Problem to work on »
Copy out the whole listing exactly as given. Skip the pictures.

[[ Entries shown, beginning ]]

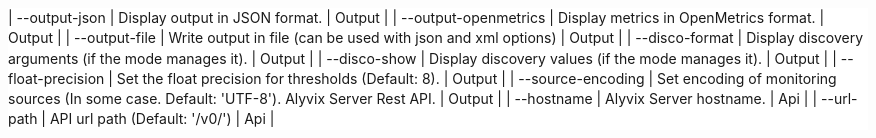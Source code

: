 | --output-json                              | Display output in JSON format.                                                                                                                                                                                                                                                                                                                                                                                                                                                                                                                                             | Output       |
| --output-openmetrics                       | Display metrics in OpenMetrics format.                                                                                                                                                                                                                                                                                                                                                                                                                                                                                                                                     | Output       |
| --output-file                              | Write output in file (can be used with json and xml options)                                                                                                                                                                                                                                                                                                                                                                                                                                                                                                               | Output       |
| --disco-format                             | Display discovery arguments (if the mode manages it).                                                                                                                                                                                                                                                                                                                                                                                                                                                                                                                      | Output       |
| --disco-show                               | Display discovery values (if the mode manages it).                                                                                                                                                                                                                                                                                                                                                                                                                                                                                                                         | Output       |
| --float-precision                          | Set the float precision for thresholds (Default: 8).                                                                                                                                                                                                                                                                                                                                                                                                                                                                                                                       | Output       |
| --source-encoding                          | Set encoding of monitoring sources (In some case. Default: 'UTF-8').      Alyvix Server Rest API.                                                                                                                                                                                                                                                                                                                                                                                                                                                                          | Output       |
| --hostname                                 | Alyvix Server hostname.                                                                                                                                                                                                                                                                                                                                                                                                                                                                                                                                                    | Api          |
| --url-path                                 | API url path (Default: '/v0/')                                                                                                                                                                                                                                                                                                                                                                                                                                                                                                                                             | Api          |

[[ Entries shown, end ]]

Answer to this exercise »
Source code

: | --output-json                              | Display output in JSON format.                                                                                                                                                                                                                                                                                                                                                                                                                                                                                                                                             | Output       |
| --output-openmetrics                       | Display metrics in OpenMetrics format.                                                                                                                                                                                                                                                                                                                                                                                                                                                                                                                                     | Output       |
| --output-file                              | Write output in file (can be used with json and xml options)                                                                                                                                                                                                                                                                                                                                                                                                                                                                                                               | Output       |
| --disco-format                             | Display discovery arguments (if the mode manages it).                                                                                                                                                                                                                                                                                                                                                                                                                                                                                                                      | Output       |
| --disco-show                               | Display discovery values (if the mode manages it).                                                                                                                                                                                                                                                                                                                                                                                                                                                                                                                         | Output       |
| --float-precision                          | Set the float precision for thresholds (Default: 8).                                                                                                                                                                                                                                                                                                                                                                                                                                                                                                                       | Output       |
| --source-encoding                          | Set encoding of monitoring sources (In some case. Default: 'UTF-8').      Alyvix Server Rest API.                                                                                                                                                                                                                                                                                                                                                                                                                                                                          | Output       |
| --hostname                                 | Alyvix Server hostname.                                                                                                                                                                                                                                                                                                                                                                                                                                                                                                                                                    | Api          |
| --url-path                                 | API url path (Default: '/v0/')                                                                                                                                                                                                                                                                                                                                                                                                                                                                                                                                             | Api          |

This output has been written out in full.